The other two Members were Lieutenant Ludlow Griscom (1890–1959) and Lieutenant James L. Peters (1889–1952), both of whom would go on to have outstanding careers in ornithology. Griscom had recently joined the staff at the American Museum of Natural History in the Ichthyology Department in 1916, then transferred to the Department of Ornithology in early 1917. He entered the army in August 1917 and, because of his language skills, spent his military career as a linguist, primarily in France (Davis 1994:27–29). Peters also served in France at the same time and spent a year after the war in Germany as part of the army of occupation (The Auk 74:168). Both would become Fellows in the AOU, Griscom in 1925 and Peters in 1927. Both would be elected as president of the AOU, but Griscom resigned in 1956 without serving, as a result of health issues, and Peters was president from 1942 to 1945. Peters is remembered for his series Check-list of Birds of the World, for which he was awarded the Brewster Medal in 1940.

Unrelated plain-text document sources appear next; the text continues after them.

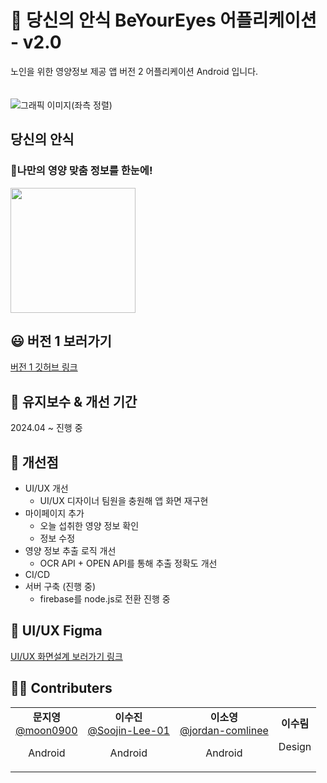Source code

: # 📱 당신의 안식 BeYourEyes 어플리케이션 - v2.0
노인을 위한 영양정보 제공 앱 버전 2 어플리케이션 Android 입니다.
<br><br><br>
![그래픽 이미지(좌측 정렬)](https://github.com/user-attachments/assets/4d825943-db4f-4674-8d5a-4c9cb50b030f)
## 당신의 안식
### 👀나만의 영양 맞춤 정보를 한눈에!

<a href='https://play.google.com/store/apps/details?id=com.dna.beyoureyes'><img width=200 src='https://github.com/user-attachments/assets/104cbdb2-32af-47e9-a19e-7318df29ff73'/></a>

## 😃 버전 1 보러가기
[버전 1 깃허브 링크](https://github.com/BeYourEyes/Beyoureyes_App) 

## 🍦 유지보수 & 개선 기간
2024.04 ~ 진행 중

## 🥗 개선점
* UI/UX 개선
  * UI/UX 디자이너 팀원을 충원해 앱 화면 재구현
* 마이페이지 추가
  * 오늘 섭취한 영양 정보 확인
  * 정보 수정
* 영양 정보 추출 로직 개선
  * OCR API + OPEN API를 통해 추출 정확도 개선   
* CI/CD
* 서버 구축 (진행 중)
  * firebase를 node.js로 전환 진행 중   

## 🎨 UI/UX Figma

[UI/UX 화면설계 보러가기 링크](https://www.figma.com/design/qLpKu5KxPhngqKwVxJr9bW/%ED%99%94%EB%A9%B4%EC%84%A4%EA%B3%84-(Copy)?node-id=782-34&p=f&t=AJ3gP5wJvolLnT7G-0)

## 🧑‍🍳 Contributers


<table>
  <tr>
    <td align="center">
      <strong>문지영</strong><br>
<a href="https://github.com/moon0900">@moon0900</a>
     <p>Android</p>
    </td>
    <td align="center">
      <strong>이수진</strong><br>
<a href="https://github.com/Soojin-Lee-01">@Soojin-Lee-01</a>
     <p>Android</p>
    </td>
    <td align="center">
      <strong>이소영</strong><br>
<a href="https://github.com/jordan-comlinee">@jordan-comlinee</a>
     <p>Android</p>
    </td>
    <td align="center">
      <strong>이수림</strong><br>
     <p>Design</p>
    </td>
  </tr>
</table>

A total of 147 people were elected as Associates, at least 47 (32%) of whom were women (based on their listed names). Some outstanding people were Alfred Marshall Bailey (1894–1978), who was associated with the Denver Museum of Natural History for most of his professional life. He became a Fellow in the AOU in 1941. Lee Raymond Dice (1887–1977) had an illustrious career as a mammologist at the University of Michigan. Loye Holmes Miller (1874–1970) spent most of his career at the University of California at Los Angeles, with a dual career in paleornithology, researching the bones from the Rancho La Brea tar pits, and as a naturalist. Known as “Padre,” he was elected a Fellow in the AOU in 1930.
During the war, the AOU sought to get donations to the Third Liberty Loan program (Figure 2) for members of the society that were serving in the war. A total of $1,700 was collected, and those who contributed a sum equal to or greater than a life membership were given permanent memberships in the AOU by vote of the Council: one Fellow, two Members, and three Associates.